AIM OF THE EXERCISE | Among the entries that follow, how many lines contain the word "much"? Give the number alone.
--- THE INPUT ---
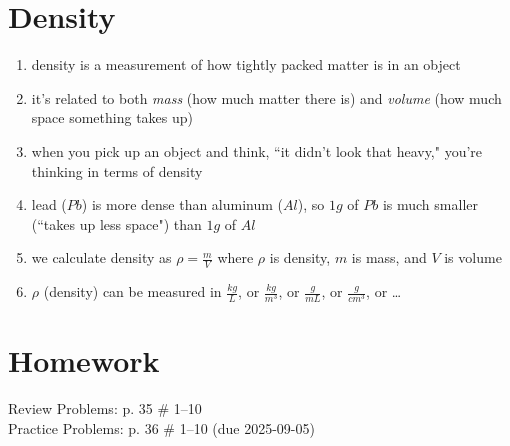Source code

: \documentclass[11pt, oneside]{article}   	%
\begin{document}
\begin{enumerate}[label=Example \arabic*]
\end{enumerate}

\section{Density}
\begin{enumerate}
\item density is a measurement of how tightly packed matter is in an object
\item it's related to both \emph{mass} (how much matter there is) and \emph{volume} (how much space something takes up)
\item when you pick up an object and think, ``it didn't look that heavy," you're thinking in terms of density
\item lead ($Pb$) is more dense than aluminum ($Al$), so $1 g$ of $Pb$ is much smaller (``takes up less space") than $1 g$ of $Al$
\item we calculate density as $ \rho = \frac{m}{V} $ where $\rho$ is density, $m$ is mass, and $V$ is volume
\item $ \rho $ (density) can be measured in $\frac{kg}{L}$, or $\frac{kg}{m^{3}}$, or $\frac{g}{mL}$, or $\frac{g}{cm^{3}}$, or \ldots
\end{enumerate}

\section{Homework}
Review Problems: p. 35 \# 1--10\\
Practice Problems: p. 36 \# 1--10 (due 2025-09-05)\\



{}

\end{document}
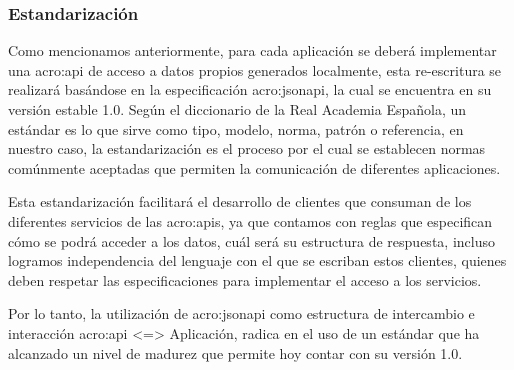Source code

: \subsubsection{Estandarización}

Como mencionamos anteriormente, para cada aplicación se deberá implementar una \gls{acro:api} de acceso a datos propios generados localmente, esta re-escritura se realizará basándose en la especificación \gls{acro:jsonapi}, la cual se encuentra en su versión estable 1.0.
Según el diccionario de la Real Academia Española,  un estándar es lo que sirve como tipo, modelo, norma, patrón o referencia, en nuestro caso, la estandarización es el proceso por el cual se establecen normas comúnmente aceptadas que permiten la comunicación de diferentes aplicaciones.

Esta estandarización facilitará el desarrollo de clientes que consuman de los diferentes servicios de las \glspl{acro:api}, ya que contamos con reglas que especifican cómo se podrá acceder a los datos, cuál será su estructura de respuesta, incluso logramos independencia del lenguaje con el que se escriban estos clientes, quienes deben respetar las especificaciones para implementar el acceso a los servicios.

Por lo tanto, la utilización de \gls{acro:jsonapi} como estructura de intercambio e interacción \gls{acro:api} <=> Aplicación, radica en el uso de un estándar que ha alcanzado un nivel de madurez que permite hoy contar con su versión 1.0.
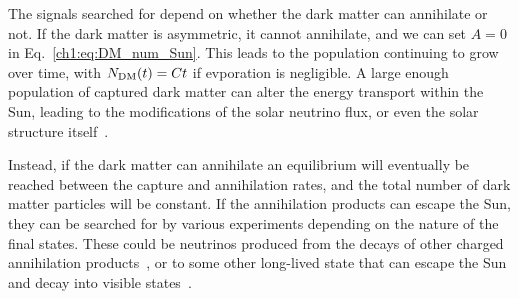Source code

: The signals searched for depend on whether the dark matter can annihilate or not. If the dark matter is asymmetric, it cannot annihilate, and we can set $A = 0$ in Eq.~\ref{ch1:eq:DM_num_Sun}. This leads to the population continuing to grow over time, with $N_\mathrm{DM}(t) = Ct$ if evporation is negligible. A large enough population of captured dark matter can alter the energy transport within the Sun, leading to the modifications of the solar neutrino flux, or even the solar structure itself~\cite{Franarin:2018gfk_jun_JUNOSensitivityResonant, Cumberbatch:2010hh_LightWIMPsSun, Vincent:2013lua_apr_Thermalconductiondark,Vincent:2015gqa_aug_Generalisedformfactor}. 

Instead, if the dark matter can annihilate an equilibrium will eventually be reached between the capture and annihilation rates, and the total number of dark matter particles will be constant. If the annihilation products can escape the Sun, they can be searched for by various experiments depending on the nature of the final states.
These could be neutrinos produced from the decays of other charged annihilation products~\cite{Super-Kamiokande:2011wjy_IndirectSearchWIMPs,Super-Kamiokande:2015xms_apr_Searchneutrinosannihilation,ANTARES:2016obx_may_SearchSecludedDark,ANTARES:2016xuh_aug_LimitsDarkMatter,IceCube:2016dgk_Searchannihilatingdark}, or to some other long-lived state that can escape the Sun and decay into visible states~\cite{Batell:2009zp_SolarGammaRays,Schuster:2009au_TerrestrialSolarLimits,Bell:2011sn_Enhancedneutrinosignals,Feng:2016ijc_jun_DarkSunshineDetecting,Leane:2017vag_jun_PowerfulSolarSignatures}.


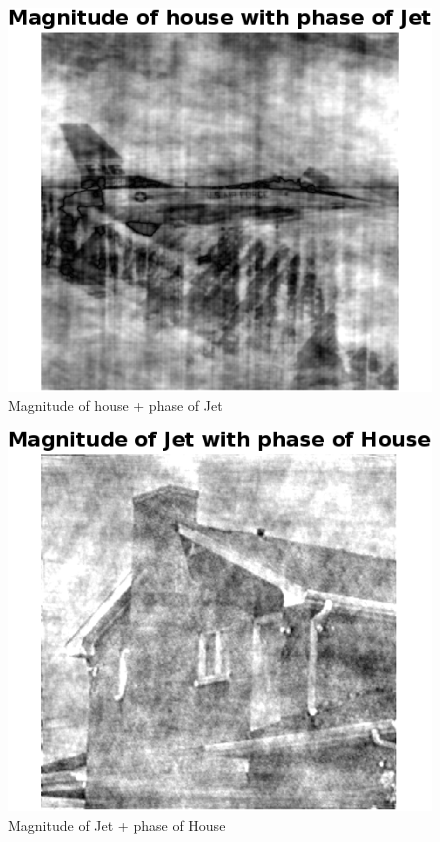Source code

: \documentclass[12pt]{article}
\begin{document}
\begin{enumerate}[leftmargin=\labelsep]
\begin{enumerate}
\begin{figure}[H]
    \centering
    \includegraphics[]{Figure/Magnitude of house with phase of Jet.png}
    \caption{Magnitude of house + phase of Jet}
    \label{Q3_3}
\end{figure}

\begin{figure}[H]
    \centering
    \includegraphics[]{Figure/Magnitude of Jet with phase of House.png}
    \caption{Magnitude of Jet + phase of House}
    \label{Q3_4}
\end{figure}


\end{enumerate}
\end{enumerate}
\end{document}
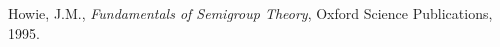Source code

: \begin{thebibliography}{99}

  Howie, J.M.,
  \textit{Fundamentals of Semigroup Theory},
  Oxford Science Publications,
  1995.

\end{thebibliography}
---
SOLVED EXERCISE | 2